Spaces:
Running
A newer version of the Gradio SDK is available:
5.35.0
QANTA 2025 Leaderboard Metrics Manual
This document explains the metrics displayed on the QANTA 2025 Human-AI Cooperative QA competition leaderboard.
Tossup Round Metrics
Tossup rounds measure an AI system's ability to answer questions as they're being read, in direct competition with human buzz points:
Metric | Description |
---|---|
Submission | The username and model name of the submission (format: username/model_name ) |
Expected Score ⬆️ | Average points scored per tossup question, using the point scale: +1 for a correct answer, -0.5 for an incorrect buzz, 0 for no buzz. Scores are computed by simulating real competition against human buzz point data: the model only scores if it buzzes before the human, and is penalized if it buzzes incorrectly before the human. |
Buzz Precision | Percentage of correct answers when the model decides to buzz in.

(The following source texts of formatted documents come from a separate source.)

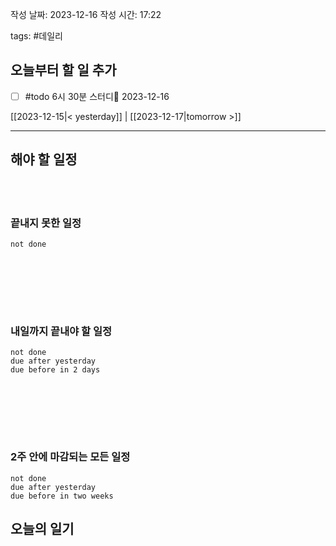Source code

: 
작성 날짜: 2023-12-16
작성 시간: 17:22

tags: #데일리

## 오늘부터 할 일 추가
- [ ] #todo 6시 30분 스터디📅 2023-12-16 

[[2023-12-15|< yesterday]] | [[2023-12-17|tomorrow >]]  
  
---  
## 해야 할 일정  

<br></br>
### 끝내지 못한 일정

```tasks
not done
```
<br></br>

<br></br>
### 내일까지 끝내야 할 일정
```tasks
not done
due after yesterday
due before in 2 days
```
<br></br>

<br></br>
### 2주 안에 마감되는 모든 일정
```tasks
not done
due after yesterday
due before in two weeks
```



## 오늘의 일기
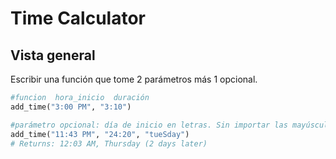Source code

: # Time Calculator
## Vista general
Escribir una función que tome 2 parámetros más 1 opcional.

```py
#funcion  hora_inicio  duración
add_time("3:00 PM", "3:10")

#parámetro opcional: día de inicio en letras. Sin importar las mayúsculas.
add_time("11:43 PM", "24:20", "tueSday")
# Returns: 12:03 AM, Thursday (2 days later)

```

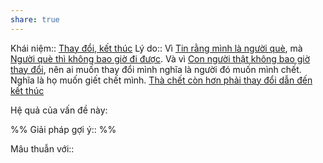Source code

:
 ```yaml
---
share: true
---
```

Khái niệm:: [Thay đổi, kết thúc](../../T%E1%BB%AB%20%C4%91i%E1%BB%83n/Trung%20t%C3%ADnh/Thay%20%C4%91%E1%BB%95i,%20k%E1%BA%BFt%20th%C3%BAc.md)
Lý do:: Vì [Tin rằng mình là người què](./Tin%20r%E1%BA%B1ng%20m%C3%ACnh%20l%C3%A0%20ng%C6%B0%E1%BB%9Di%20qu%C3%A8.md), mà [Người què thì không bao giờ đi được](./Ng%C6%B0%E1%BB%9Di%20qu%C3%A8%20th%C3%AC%20kh%C3%B4ng%20bao%20gi%E1%BB%9D%20%C4%91i%20%C4%91%C6%B0%E1%BB%A3c.md). Và vì [Con người thật không bao giờ thay đổi](../../Quan%20%C4%91i%E1%BB%83m,%20th%C3%A1i%20%C4%91%E1%BB%99,%20nguy%C3%AAn%20t%E1%BA%AFc%20s%E1%BB%91ng,%20%C4%91i%E1%BB%81u%20m%C3%ACnh%20th%E1%BA%A5y%20ho%E1%BA%B7c%20c%E1%BA%A3m%20nh%E1%BA%ADn/Con%20ng%C6%B0%E1%BB%9Di%20th%E1%BA%ADt%20kh%C3%B4ng%20bao%20gi%E1%BB%9D%20thay%20%C4%91%E1%BB%95i.md), nên ai muốn thay đổi mình nghĩa là người đó muốn mình chết. Nghĩa là họ muốn giết chết mình. [Thà chết còn hơn phải thay đổi dẫn đến kết thúc](../../Quan%20%C4%91i%E1%BB%83m,%20th%C3%A1i%20%C4%91%E1%BB%99,%20nguy%C3%AAn%20t%E1%BA%AFc%20s%E1%BB%91ng,%20%C4%91i%E1%BB%81u%20m%C3%ACnh%20th%E1%BA%A5y%20ho%E1%BA%B7c%20c%E1%BA%A3m%20nh%E1%BA%ADn/Th%C3%A0%20ch%E1%BA%BFt%20c%C3%B2n%20h%C6%A1n%20ph%E1%BA%A3i%20thay%20%C4%91%E1%BB%95i%20d%E1%BA%ABn%20%C4%91%E1%BA%BFn%20k%E1%BA%BFt%20th%C3%BAc.md)

Hệ quả của vấn đề này:


%%
Giải pháp gợi ý:: 
%%



Mâu thuẫn với::
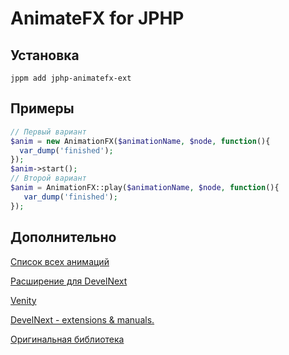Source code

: # AnimateFX for JPHP
## Установка
```
jppm add jphp-animatefx-ext
```
## Примеры
```php
// Первый вариант
$anim = new AnimationFX($animationName, $node, function(){
  var_dump('finished');
});
$anim->start();
// Второй вариант
$anim = AnimationFX::play($animationName, $node, function(){
   var_dump('finished');
});
```
## Дополнительно

[Список всех анимаций](https://github.com/Typhon0/AnimateFX/wiki/Animations)

[Расширение для DevelNext](https://github.com/jphp-group/jphp-animatefx-ext/releases)

[Venity](https://vk.com/venity)

[DevelNext - extensions & manuals.](https://vk.com/dn_extension)

[Оригинальная библиотека](https://github.com/Typhon0/AnimateFX)

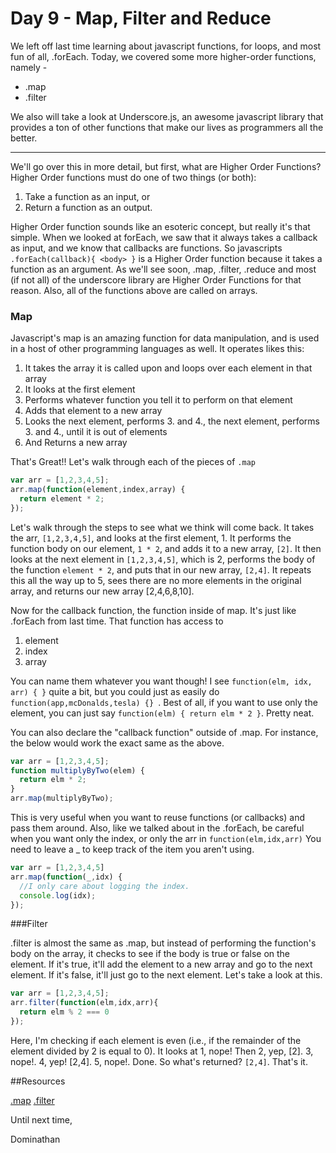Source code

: # Day 9 - Map, Filter and Reduce

We left off last time learning about javascript functions, for loops, and most fun of all, .forEach.  Today, we covered some more higher-order functions, namely -

- .map
- .filter

We also will take a look at Underscore.js, an awesome javascript library that provides a ton of other functions that make our lives as programmers all the better.

-------------------

We'll go over this in more detail, but first, what are Higher Order Functions?  Higher Order functions must do one of two things (or both):

1. Take a function as an input, or
2. Return a function as an output.

Higher Order function sounds like an esoteric concept, but really it's that simple.  When we looked at forEach, we saw that it always takes a callback as input, and we know that callbacks are functions.  So javascripts `.forEach(callback){ <body> }` is a Higher Order function because it takes a function as an argument.  As we'll see soon, .map, .filter, .reduce and most (if not all) of the underscore library are Higher Order Functions for that reason.  Also, all of the functions above are called on arrays.

### Map

Javascript's map is an amazing function for data manipulation, and is used in a host of other programming languages as well.  It operates likes this:

1. It takes the array it is called upon and loops over each element in that array
2. It looks at the first element
3. Performs whatever function you tell it to perform on that element
4. Adds that element to a new array
5. Looks the next element, performs 3. and 4., the next element, performs 3. and 4., until it is out of elements
6. And Returns a new array

That's Great!!  Let's walk through each of the pieces of `.map`

```js
var arr = [1,2,3,4,5];
arr.map(function(element,index,array) {
  return element * 2;
});
```

Let's walk through the steps to see what we think will come back.  It takes the arr, `[1,2,3,4,5]`, and looks at the first element, 1.  It performs the function body on our element, `1 * 2`, and adds it to a new array, `[2]`. It then looks at the next element in `[1,2,3,4,5]`, which is 2, performs the body of the function `element * 2`, and puts that in our new array, `[2,4]`.  It repeats this all the way up to 5, sees there are no more elements in the original array, and returns our new array [2,4,6,8,10].

Now for the callback function, the function inside of map.  It's just like .forEach from last time.  That function has access to

1. element
2. index
3. array

You can name them whatever you want though! I see `function(elm, idx, arr) { }` quite a bit, but you could just as easily do `function(app,mcDonalds,tesla) {} `.  Best of all, if you want to use only the element, you can just say `function(elm) { return elm * 2 }`.  Pretty neat.

You can also declare the "callback function" outside of .map.  For instance, the below would work the exact same as the above.
```js
var arr = [1,2,3,4,5];
function multiplyByTwo(elem) {
  return elm * 2;
}
arr.map(multiplyByTwo);
```

This is very useful when you want to reuse functions (or callbacks) and pass them around.  Also, like we talked about in the .forEach, be careful when you want only the index, or only the arr in `function(elm,idx,arr)`  You need to leave a _ to keep track of the item you aren't using.

```js
var arr = [1,2,3,4,5]
arr.map(function(_,idx) {
  //I only care about logging the index.
  console.log(idx);
});
```

###Filter

.filter is almost the same as .map, but instead of performing the function's body on the array, it checks to see if the body is true or false on the element.  If it's true, it'll add the element to a new array and go to the next element.  If it's false, it'll just go to the next element.  Let's take a look at this.

```js
var arr = [1,2,3,4,5];
arr.filter(function(elm,idx,arr){
  return elm % 2 === 0
});
```

Here, I'm checking if each element is even (i.e., if the remainder of the element divided by 2 is equal to 0).  It looks at 1, nope! Then 2, yep, [2]. 3, nope!. 4, yep! [2,4]. 5, nope!. Done. So what's returned? `[2,4]`.  That's it.


##Resources

[.map](https://developer.mozilla.org/en-US/docs/Web/JavaScript/Reference/Global_Objects/Array/map)
[.filter](https://developer.mozilla.org/en-US/docs/Web/JavaScript/Reference/Global_Objects/Array/filter)

Until next time,

Dominathan


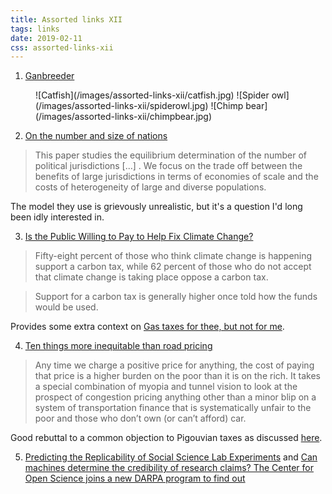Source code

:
 ```yaml
---
title: Assorted links XII
tags: links
date: 2019-02-11
css: assorted-links-xii
---
```


1. [Ganbreeder](https://ganbreeder.app)

<figure class="tiles">
![Catfish](/images/assorted-links-xii/catfish.jpg) ![Spider owl](/images/assorted-links-xii/spiderowl.jpg) ![Chimp bear](/images/assorted-links-xii/chimpbear.jpg)
</figure>

2. [On the number and size of nations](https://www.nber.org/papers/w5050.pdf)

> This paper studies the equilibrium determination of the number of political jurisdictions [...] . We focus on the trade off between the benefits of large jurisdictions in terms of economies of scale and the costs of heterogeneity of large and diverse populations.

The model they use is grievously unrealistic, but it's a question I'd long been idly interested in.

3. [Is the Public Willing to Pay to Help Fix Climate Change?](http://www.apnorc.org/projects/Documents/EPIC%20fact%20sheet_v4_DTP.pdf)

> Fifty-eight percent of those who think climate change is happening support a carbon tax, while 62 percent of those who do not accept that climate change is taking place oppose a carbon tax.

> Support for a carbon tax is generally higher once told how the funds would be used. 

Provides some extra context on [Gas taxes for thee, but not for me](/posts/why-opposition-pigovian-taxes/).

4. [Ten things more inequitable than road pricing](http://cityobservatory.org/ten-things-more-inequitable-that-road-pricing/)

> Any time we charge a positive price for anything, the cost of paying that price is a higher burden on the poor than it is on the rich. It takes a special combination of myopia and tunnel vision to look at the prospect of congestion pricing anything other than a minor blip on a system of transportation finance that is systematically unfair to the poor and those who don’t own (or can’t afford) car.

Good rebuttal to a common objection to Pigouvian taxes as discussed [here](/posts/why-opposition-pigovian-taxes/#distributional-impact).

5. [Predicting the Replicability of Social Science Lab Experiments](https://osf.io/preprints/bitss/zamry/) and [Can machines determine the credibility of research claims? The Center for Open Science joins a new DARPA program to find out](https://cos.io/about/news/can-machines-determine-credibility-research-claims-center-open-science-joins-new-darpa-program-find-out/)

<!--more-->

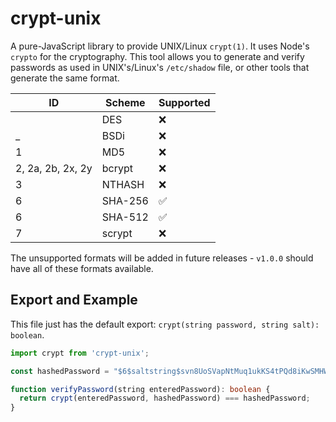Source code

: # crypt-unix
A pure-JavaScript library to provide UNIX/Linux `crypt(1)`.  It uses Node's `crypto` for the cryptography.  This tool allows you to generate and verify passwords as used in UNIX's/Linux's `/etc/shadow` file, or other tools that generate the same format.

| ID                | Scheme  | Supported |
| ----------------- | ------- | --------- |
|	                  | DES     | :x:       |
| _                 | BSDi    | :x:       |
| 1                 | MD5     | :x:       |
| 2, 2a, 2b, 2x, 2y | bcrypt  | :x:       |
| 3                 | NTHASH  | :x:       |
| 6                 | SHA-256 | ✅        |
| 6                 | SHA-512 | ✅        |
| 7                 | scrypt  | :x:       |

The unsupported formats will be added in future releases - `v1.0.0` should have all of these formats available.

## Export and Example
This file just has the default export: `crypt(string password, string salt): boolean`.

```typescript
import crypt from 'crypt-unix';

const hashedPassword = "$6$saltstring$svn8UoSVapNtMuq1ukKS4tPQd8iKwSMHWjl/O817G3uBnIFNjnQJuesI68u4OTLiBFdcbYEdFCoEOfaS35inz1";

function verifyPassword(string enteredPassword): boolean {
  return crypt(enteredPassword, hashedPassword) === hashedPassword;
}
```
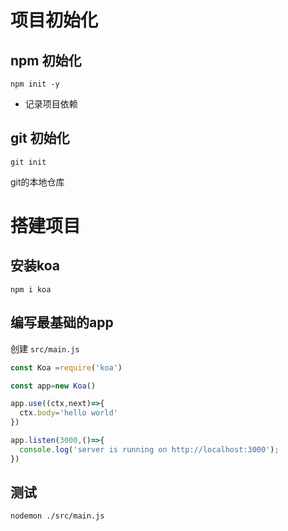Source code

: # 项目初始化

## npm 初始化

```
npm init -y
```

- 记录项目依赖

  

## git 初始化

```
git init
```

git的本地仓库



# 搭建项目

## 安装koa

```
npm i koa
```

## 编写最基础的app

创建 `src/main.js`

```js
const Koa =require('koa')

const app=new Koa()

app.use((ctx,next)=>{
  ctx.body='hello world'
})

app.listen(3000,()=>{
  console.log('server is running on http://localhost:3000');
})
```

## 测试

`nodemon ./src/main.js`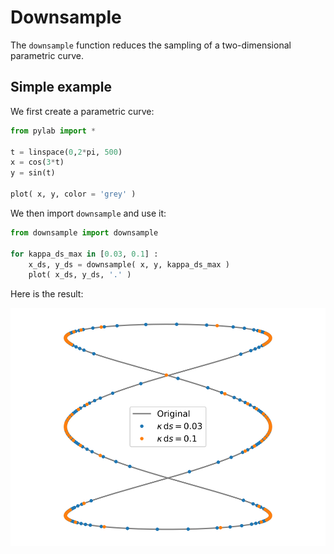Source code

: # Downsample

The `downsample` function reduces the sampling of a two-dimensional parametric curve.

## Simple example

We first create a parametric curve:
```python
from pylab import *

t = linspace(0,2*pi, 500)
x = cos(3*t)
y = sin(t)

plot( x, y, color = 'grey' )
```
We then import `downsample` and use it:
```python
from downsample import downsample

for kappa_ds_max in [0.03, 0.1] :
    x_ds, y_ds = downsample( x, y, kappa_ds_max )
    plot( x_ds, y_ds, '.' )
```
Here is the result:

![Downsampled parametric curve](./figures/downsample.svg)
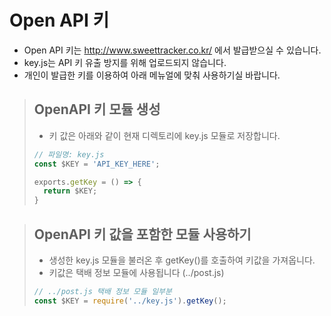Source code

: # Open API 키 
* Open API 키는 http://www.sweettracker.co.kr/ 에서 발급받으실 수 있습니다.
* key.js는 API 키 유출 방지를 위해 업로드되지 않습니다.
* 개인이 발급한 키를 이용하여 아래 메뉴얼에 맞춰 사용하기실 바랍니다.
> ## OpenAPI 키 모듈 생성
> * 키 값은 아래와 같이 현재 디렉토리에 key.js 모듈로 저장합니다.
> 
> ```javascript
> // 파일명: key.js
> const $KEY = 'API_KEY_HERE';
>
> exports.getKey = () => {
>   return $KEY;
> }
> ```

> ## OpenAPI 키 값을 포함한 모듈 사용하기
> * 생성한 key.js 모듈을 불러온 후 getKey()를 호출하여 키값을 가져옵니다.
> * 키값은 택배 정보 모듈에 사용됩니다 (../post.js)
> 
> ```javascript
> // ../post.js 택배 정보 모듈 일부분
> const $KEY = require('../key.js').getKey();
> ``` 
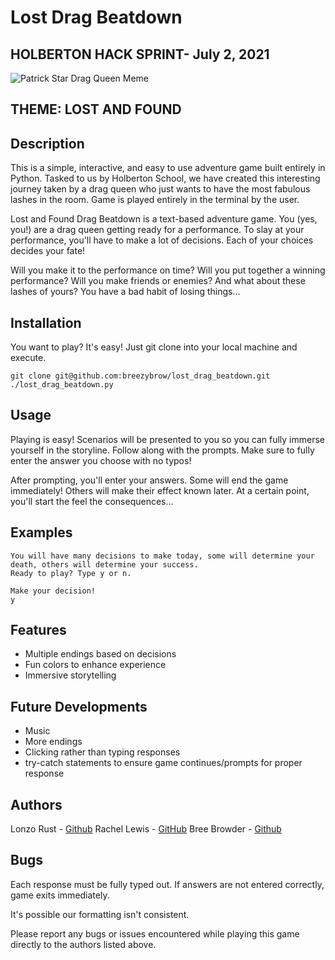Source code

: # Lost Drag Beatdown

## HOLBERTON HACK SPRINT- July 2, 2021

![Patrick Star Drag Queen Meme](https://lh6.googleusercontent.com/-1arKwrs40vA/AAAAAAAAAAI/AAAAAAAAAdM/MC-cuqG6KAE/photo.jpg)


## THEME: LOST AND FOUND

## Description

This is a simple, interactive, and easy to use adventure game built entirely in Python. Tasked to us by Holberton School, we have created this interesting journey taken by a drag queen who just wants to have the most fabulous lashes in the room. Game is played entirely in the terminal by the user.

Lost and Found Drag Beatdown is a text-based adventure game. You (yes, you!) are a drag queen getting ready for a performance. To slay at your performance, you'll have to make a lot of decisions. Each of your choices decides your fate!

Will you make it to the performance on time? Will you put together a winning performance? Will you make friends or enemies? And what about these lashes of yours? You have a bad habit of losing things...

## Installation

You want to play? It's easy! Just git clone into your local machine and execute.

```
git clone git@github.com:breezybrow/lost_drag_beatdown.git
./lost_drag_beatdown.py
```

## Usage

Playing is easy! Scenarios will be presented to you so you can fully immerse yourself in the storyline. Follow along with the prompts. Make sure to fully enter the answer you choose with no typos!

After prompting, you'll enter your answers. Some will end the game immediately! Others will make their effect known later. At a certain point, you'll start the feel the consequences...

## Examples

```
You will have many decisions to make today, some will determine your death, others will determine your success.
Ready to play? Type y or n.

Make your decision!
y

```

## Features

- Multiple endings based on decisions
- Fun colors to enhance experience
- Immersive storytelling

## Future Developments

- Music
- More endings
- Clicking rather than typing responses
- try-catch statements to ensure game continues/prompts for proper response

## Authors

Lonzo Rust - [Github](https://github.com/lonzor)
Rachel Lewis - [GitHub](https://github.com/rlewis11769)
Bree Browder - [Github](https://github.com/breezybrow)

## Bugs

Each response must be fully typed out. If answers are not entered correctly, game exits immediately.

It's possible our formatting isn't consistent.

Please report any bugs or issues encountered while playing this game directly to the authors listed above.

Displayed as a percentage (e.g., 65.0%). |
Buzz Frequency | Percentage of questions where the model buzzes in. Displayed as a percentage (e.g., 65.0%). |
Buzz Position | Average (token) position in the question when the model decides to answer. Lower values indicate earlier buzzing. |
Win Rate w/ Humans | Percentage of times the model successfully answers questions when competing with human players before the opponent correctly buzzes. |
Bonus Round Metrics
Bonus rounds test an AI system's ability to answer multi-part questions with right explanation to collaborate with another player. The leaderboard measures the model's effect on a simulated Quizbowl player (Here, gpt-4o-mini
):
Metric | Description |
---|---|
Submission | The username and model name of the submission (format: username/model_name ) |
Effect | The overall effect of the model's responses on a target Quizbowl player's accuracy. Specifically, this is the difference between the net accuracy of a gpt-4o-mini + model team, and the gpt-4o-mini player alone, as measured on the bonus set. In the team setting, the target model samples the response, confidence and explanation to provide the final guess, while the gpt-4o-mini player uses the model's response, confidence and explanation to provide the final guess. |
Question Acc | Percentage of bonus questions where all parts were answered correctly. |
Part Acc | Percentage of individual bonus question parts answered correctly across all questions. |
Calibration | The calibration of the model's confidence in its answers. Specifically, this is calculated as the average of the absolute difference between the confidence score (between 0 and 1) and the binary correctness score (1 for correct, 0 for incorrect), over the bonus set. |
Adoption | The percentage of times the target model adopts the model's guess, confidence and explanation to provide the final guess, as opposed to using its own. |
Understanding the Competition
QANTA (Question Answering is Not a Trivial Activity) is a competition for building AI systems that can answer quiz bowl questions. Quiz bowl is a trivia competition format with:
- Tossup questions: Paragraph-length clues read in sequence where players can buzz in at any point to answer. The leaderboard simulates real competition by using human buzz point data for scoring.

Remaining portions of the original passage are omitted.